Carroll argued that avoiding recruiters and traditional business‑hour interviews prevents setting “the wrong expectation” about the company’s pace.
“We are growing uncomfortably fast. Most days, the team feels stretched. We create processes and tear them down within days. The people we hire thrive in this environment. They may have spent most of their career in startups or are looking to leverage AI or are just looking to learn.
I tell them not to work here and they tell me they still want to,” she said, adding that it won’t be like this forever, but for now, it works.

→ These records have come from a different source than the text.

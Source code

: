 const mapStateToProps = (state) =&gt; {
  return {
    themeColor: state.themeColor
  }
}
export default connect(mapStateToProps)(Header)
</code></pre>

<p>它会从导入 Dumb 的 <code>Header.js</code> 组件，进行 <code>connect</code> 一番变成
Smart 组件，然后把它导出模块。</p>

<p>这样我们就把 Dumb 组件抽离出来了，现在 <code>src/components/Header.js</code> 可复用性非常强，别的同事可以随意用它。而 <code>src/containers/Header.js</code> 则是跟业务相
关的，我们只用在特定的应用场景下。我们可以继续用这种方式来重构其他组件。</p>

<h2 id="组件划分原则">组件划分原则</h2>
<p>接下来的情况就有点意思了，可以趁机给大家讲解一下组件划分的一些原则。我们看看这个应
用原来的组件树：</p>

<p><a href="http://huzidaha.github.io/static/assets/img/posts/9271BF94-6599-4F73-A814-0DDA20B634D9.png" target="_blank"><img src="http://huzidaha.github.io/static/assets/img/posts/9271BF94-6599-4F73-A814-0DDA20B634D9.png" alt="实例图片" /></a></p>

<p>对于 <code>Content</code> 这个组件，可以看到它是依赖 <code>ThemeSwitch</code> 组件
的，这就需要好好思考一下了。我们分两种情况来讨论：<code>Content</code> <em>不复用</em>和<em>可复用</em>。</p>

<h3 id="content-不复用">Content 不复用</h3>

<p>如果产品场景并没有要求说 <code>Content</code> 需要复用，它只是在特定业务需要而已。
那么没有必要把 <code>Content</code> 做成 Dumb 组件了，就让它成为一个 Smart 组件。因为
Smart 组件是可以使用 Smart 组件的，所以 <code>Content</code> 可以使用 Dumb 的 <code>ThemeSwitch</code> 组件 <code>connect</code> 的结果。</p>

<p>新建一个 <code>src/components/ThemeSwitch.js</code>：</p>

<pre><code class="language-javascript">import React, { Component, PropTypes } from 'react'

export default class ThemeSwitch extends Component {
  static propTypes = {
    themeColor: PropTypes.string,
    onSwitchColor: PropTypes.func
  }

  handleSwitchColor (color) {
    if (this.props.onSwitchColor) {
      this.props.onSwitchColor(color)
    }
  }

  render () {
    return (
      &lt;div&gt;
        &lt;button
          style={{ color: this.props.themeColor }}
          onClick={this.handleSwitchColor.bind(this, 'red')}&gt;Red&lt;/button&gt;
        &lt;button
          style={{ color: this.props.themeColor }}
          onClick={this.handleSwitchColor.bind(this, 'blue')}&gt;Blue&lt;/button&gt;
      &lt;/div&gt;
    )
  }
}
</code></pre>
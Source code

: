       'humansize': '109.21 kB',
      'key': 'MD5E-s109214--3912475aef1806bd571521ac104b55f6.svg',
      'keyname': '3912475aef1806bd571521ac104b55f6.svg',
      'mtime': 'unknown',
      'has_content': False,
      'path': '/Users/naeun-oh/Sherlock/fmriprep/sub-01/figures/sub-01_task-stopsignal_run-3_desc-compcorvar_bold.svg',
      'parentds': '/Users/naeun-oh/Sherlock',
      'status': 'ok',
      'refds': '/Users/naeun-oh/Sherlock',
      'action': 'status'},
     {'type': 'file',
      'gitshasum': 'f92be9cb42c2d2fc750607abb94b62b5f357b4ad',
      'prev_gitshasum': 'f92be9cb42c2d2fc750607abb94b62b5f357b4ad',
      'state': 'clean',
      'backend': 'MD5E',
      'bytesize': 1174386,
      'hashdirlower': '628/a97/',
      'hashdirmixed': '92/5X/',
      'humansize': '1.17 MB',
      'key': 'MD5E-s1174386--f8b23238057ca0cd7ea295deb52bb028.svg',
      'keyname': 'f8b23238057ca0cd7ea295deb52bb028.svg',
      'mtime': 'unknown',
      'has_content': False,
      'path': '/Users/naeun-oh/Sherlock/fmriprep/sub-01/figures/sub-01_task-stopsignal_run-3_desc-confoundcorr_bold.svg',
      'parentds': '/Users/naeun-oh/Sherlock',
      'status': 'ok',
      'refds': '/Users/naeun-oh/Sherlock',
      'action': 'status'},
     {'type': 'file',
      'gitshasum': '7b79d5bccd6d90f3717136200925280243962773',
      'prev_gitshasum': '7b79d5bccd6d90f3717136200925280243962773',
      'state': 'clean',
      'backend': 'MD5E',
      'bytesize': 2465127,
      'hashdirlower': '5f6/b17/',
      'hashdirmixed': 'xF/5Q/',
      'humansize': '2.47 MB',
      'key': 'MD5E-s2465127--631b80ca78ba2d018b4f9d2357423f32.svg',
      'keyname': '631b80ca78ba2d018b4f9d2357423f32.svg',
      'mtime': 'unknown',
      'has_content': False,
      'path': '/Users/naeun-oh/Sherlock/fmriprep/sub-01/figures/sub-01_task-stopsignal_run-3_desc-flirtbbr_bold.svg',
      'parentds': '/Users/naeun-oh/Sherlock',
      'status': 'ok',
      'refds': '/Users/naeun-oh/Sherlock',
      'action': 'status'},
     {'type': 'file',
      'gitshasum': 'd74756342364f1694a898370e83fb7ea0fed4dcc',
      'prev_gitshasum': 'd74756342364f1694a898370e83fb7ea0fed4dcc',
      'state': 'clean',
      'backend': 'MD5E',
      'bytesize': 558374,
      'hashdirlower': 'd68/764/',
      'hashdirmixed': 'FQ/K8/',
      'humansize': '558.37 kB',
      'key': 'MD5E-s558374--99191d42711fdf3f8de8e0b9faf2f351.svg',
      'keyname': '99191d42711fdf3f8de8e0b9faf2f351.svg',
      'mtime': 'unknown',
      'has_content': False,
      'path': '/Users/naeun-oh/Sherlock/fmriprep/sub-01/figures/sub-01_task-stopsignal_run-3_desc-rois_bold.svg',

A screenshot of the post was shared widely on Threads, and the post was met with strong criticism. One user wrote, “When you think you’re the hero but really you’re the villain.” Others called the process “terrible,” “disgusting,” and “rage-inducing.”
A career recruiter commented that “excellent candidates don’t tolerate a terrible hiring process,” while another user predicted high turnover, saying most employees would be “actively interviewing elsewhere.”
The backlash quickly labelled Warrant a “toxic workplace,” with users drawing parallels to high‑pressure startup norms that have increasingly come under scrutiny.
Founder issues clarification
Following the controversy, Carroll deleted the original post and shared a clarification, arguing that the criticism stemmed not from the video requirement—“even Starbucks does that,” she wrote—but from the depiction of early‑stage startup life.
In the follow‑up post, Carroll said Warrant operates in a “fast‑moving” environment where tools and processes shift frequently. “Our sales stack changed 3x this month as AI tools evolved,” she wrote and acknowledged the “toxic workplace” discussions. She also disagreed with equating high intensity with toxicity.
“I don’t think demanding and toxic are the same thing. High-pressure environments exist across medicine, finance, manufacturing, hospitality, and entertainment. I’ve spent most of my career there. What matters is whether people feel ownership, respect, and meaning in what they’re doing,” Carroll added.
She also maintained that the team has “one mandatory meeting a day,” that employees “own their work fully,” and that schedules remain flexible.
“For the right person, that’s energising. For the wrong person it’s not, and that’s okay,” she added.